▶ [Saved entries]
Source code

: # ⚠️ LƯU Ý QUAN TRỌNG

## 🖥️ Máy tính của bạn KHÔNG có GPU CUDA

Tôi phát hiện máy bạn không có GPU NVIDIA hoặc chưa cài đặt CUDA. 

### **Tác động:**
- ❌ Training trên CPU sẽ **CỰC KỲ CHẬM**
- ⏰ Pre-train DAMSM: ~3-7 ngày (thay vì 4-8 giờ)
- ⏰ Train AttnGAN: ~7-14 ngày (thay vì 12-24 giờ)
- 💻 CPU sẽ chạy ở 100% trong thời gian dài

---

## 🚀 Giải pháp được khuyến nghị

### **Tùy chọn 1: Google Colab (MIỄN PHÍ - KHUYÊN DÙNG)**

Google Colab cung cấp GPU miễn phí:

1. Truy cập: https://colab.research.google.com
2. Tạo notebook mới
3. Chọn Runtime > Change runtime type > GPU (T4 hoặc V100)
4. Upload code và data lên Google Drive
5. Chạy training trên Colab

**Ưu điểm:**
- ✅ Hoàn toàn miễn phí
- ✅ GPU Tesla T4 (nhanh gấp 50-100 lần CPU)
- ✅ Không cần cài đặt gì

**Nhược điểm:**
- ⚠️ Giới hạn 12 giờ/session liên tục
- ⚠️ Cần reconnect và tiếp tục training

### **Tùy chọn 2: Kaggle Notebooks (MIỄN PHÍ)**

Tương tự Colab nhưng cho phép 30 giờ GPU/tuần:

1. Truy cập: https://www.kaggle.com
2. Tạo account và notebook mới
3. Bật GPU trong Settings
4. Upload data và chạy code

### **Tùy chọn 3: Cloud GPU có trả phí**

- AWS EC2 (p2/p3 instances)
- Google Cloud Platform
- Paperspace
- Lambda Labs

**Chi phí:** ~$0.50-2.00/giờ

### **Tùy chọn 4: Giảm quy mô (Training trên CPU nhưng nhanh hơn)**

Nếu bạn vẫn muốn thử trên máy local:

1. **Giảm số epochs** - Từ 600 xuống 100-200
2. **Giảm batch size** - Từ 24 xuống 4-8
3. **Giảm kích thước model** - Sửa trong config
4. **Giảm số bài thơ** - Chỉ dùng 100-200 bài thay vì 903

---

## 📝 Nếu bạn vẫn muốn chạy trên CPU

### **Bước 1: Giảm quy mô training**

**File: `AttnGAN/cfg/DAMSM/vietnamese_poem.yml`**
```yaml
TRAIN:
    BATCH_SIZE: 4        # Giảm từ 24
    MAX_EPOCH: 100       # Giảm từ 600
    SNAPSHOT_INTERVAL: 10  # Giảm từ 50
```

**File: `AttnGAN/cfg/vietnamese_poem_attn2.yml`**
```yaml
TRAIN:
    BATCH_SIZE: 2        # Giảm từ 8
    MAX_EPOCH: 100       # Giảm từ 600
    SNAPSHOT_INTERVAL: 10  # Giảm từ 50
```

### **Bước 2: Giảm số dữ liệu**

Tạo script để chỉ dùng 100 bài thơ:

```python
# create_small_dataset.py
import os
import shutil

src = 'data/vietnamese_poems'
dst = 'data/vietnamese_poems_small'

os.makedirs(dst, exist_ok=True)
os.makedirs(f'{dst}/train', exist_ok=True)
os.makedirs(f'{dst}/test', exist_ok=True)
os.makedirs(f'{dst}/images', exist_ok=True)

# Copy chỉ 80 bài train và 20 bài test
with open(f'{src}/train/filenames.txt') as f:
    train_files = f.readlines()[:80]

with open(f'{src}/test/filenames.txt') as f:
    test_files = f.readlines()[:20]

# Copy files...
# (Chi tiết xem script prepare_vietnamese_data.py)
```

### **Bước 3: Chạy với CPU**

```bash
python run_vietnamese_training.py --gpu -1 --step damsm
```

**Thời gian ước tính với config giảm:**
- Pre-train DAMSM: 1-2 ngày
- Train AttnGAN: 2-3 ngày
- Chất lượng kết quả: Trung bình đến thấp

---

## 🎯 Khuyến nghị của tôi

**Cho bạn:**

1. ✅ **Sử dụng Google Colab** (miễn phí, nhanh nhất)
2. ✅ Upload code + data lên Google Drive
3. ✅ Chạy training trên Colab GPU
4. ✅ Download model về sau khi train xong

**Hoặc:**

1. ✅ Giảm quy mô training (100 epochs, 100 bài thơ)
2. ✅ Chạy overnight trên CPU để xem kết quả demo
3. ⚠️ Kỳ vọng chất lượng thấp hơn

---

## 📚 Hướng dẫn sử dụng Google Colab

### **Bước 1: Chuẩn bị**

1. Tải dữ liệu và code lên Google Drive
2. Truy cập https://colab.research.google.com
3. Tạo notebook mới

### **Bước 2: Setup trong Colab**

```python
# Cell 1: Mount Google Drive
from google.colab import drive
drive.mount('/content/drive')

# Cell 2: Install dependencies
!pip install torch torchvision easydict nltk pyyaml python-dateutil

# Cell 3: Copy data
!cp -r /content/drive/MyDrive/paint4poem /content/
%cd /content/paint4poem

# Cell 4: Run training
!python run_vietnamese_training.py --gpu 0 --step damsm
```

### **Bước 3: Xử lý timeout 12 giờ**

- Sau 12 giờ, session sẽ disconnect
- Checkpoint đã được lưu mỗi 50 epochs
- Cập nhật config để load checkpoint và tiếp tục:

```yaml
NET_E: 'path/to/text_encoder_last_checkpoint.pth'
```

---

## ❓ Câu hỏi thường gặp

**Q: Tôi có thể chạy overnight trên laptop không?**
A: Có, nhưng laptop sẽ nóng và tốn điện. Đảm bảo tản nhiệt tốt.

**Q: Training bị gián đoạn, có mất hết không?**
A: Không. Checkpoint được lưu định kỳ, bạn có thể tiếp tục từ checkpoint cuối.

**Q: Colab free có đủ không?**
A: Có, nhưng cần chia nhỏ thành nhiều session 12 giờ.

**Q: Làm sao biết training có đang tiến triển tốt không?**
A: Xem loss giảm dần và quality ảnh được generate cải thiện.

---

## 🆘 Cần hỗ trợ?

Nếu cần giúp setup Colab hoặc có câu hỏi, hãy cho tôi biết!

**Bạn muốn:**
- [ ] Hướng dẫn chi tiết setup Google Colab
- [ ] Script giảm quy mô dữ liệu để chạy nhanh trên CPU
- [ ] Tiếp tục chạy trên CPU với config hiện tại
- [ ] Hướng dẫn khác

...

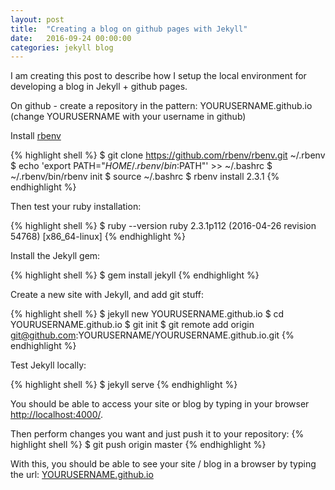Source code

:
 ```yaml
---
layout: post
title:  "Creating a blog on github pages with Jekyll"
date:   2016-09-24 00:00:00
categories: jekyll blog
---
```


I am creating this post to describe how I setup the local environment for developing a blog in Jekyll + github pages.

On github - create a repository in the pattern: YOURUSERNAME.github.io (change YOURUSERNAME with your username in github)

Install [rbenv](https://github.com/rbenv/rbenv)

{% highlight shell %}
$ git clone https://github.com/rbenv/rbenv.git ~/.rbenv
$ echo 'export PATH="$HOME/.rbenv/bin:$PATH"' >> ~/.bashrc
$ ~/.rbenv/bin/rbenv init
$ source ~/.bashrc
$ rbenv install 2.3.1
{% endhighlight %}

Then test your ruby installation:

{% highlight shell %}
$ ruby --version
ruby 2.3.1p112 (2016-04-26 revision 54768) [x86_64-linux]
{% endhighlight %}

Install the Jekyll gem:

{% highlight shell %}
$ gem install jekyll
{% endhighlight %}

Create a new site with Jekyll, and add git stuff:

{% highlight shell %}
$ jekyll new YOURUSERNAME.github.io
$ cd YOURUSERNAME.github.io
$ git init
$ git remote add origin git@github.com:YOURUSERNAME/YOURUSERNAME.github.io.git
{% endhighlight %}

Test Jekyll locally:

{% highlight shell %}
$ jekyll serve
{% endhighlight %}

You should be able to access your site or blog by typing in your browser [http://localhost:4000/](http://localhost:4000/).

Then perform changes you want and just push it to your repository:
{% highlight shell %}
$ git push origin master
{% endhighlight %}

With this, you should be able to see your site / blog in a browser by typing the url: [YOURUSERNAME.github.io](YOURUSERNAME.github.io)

* * *

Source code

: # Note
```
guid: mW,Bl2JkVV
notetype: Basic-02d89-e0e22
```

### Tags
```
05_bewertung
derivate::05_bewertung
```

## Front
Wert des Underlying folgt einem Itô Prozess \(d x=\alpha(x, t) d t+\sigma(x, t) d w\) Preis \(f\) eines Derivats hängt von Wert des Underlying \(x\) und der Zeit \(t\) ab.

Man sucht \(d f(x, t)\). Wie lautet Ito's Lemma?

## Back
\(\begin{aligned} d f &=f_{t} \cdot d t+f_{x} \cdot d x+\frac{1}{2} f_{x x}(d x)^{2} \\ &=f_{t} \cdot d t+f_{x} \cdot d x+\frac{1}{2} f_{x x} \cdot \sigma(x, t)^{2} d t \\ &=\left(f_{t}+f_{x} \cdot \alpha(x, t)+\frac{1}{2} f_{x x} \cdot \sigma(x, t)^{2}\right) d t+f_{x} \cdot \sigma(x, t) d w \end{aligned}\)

▶ [EXERCISE OBJECTIVE] List every line above that contains the word "ngày".

▶ [EXERCISE RESULT]
- ⏰ Pre-train DAMSM: ~3-7 ngày (thay vì 4-8 giờ)
- ⏰ Train AttnGAN: ~7-14 ngày (thay vì 12-24 giờ)
- Pre-train DAMSM: 1-2 ngày
- Train AttnGAN: 2-3 ngày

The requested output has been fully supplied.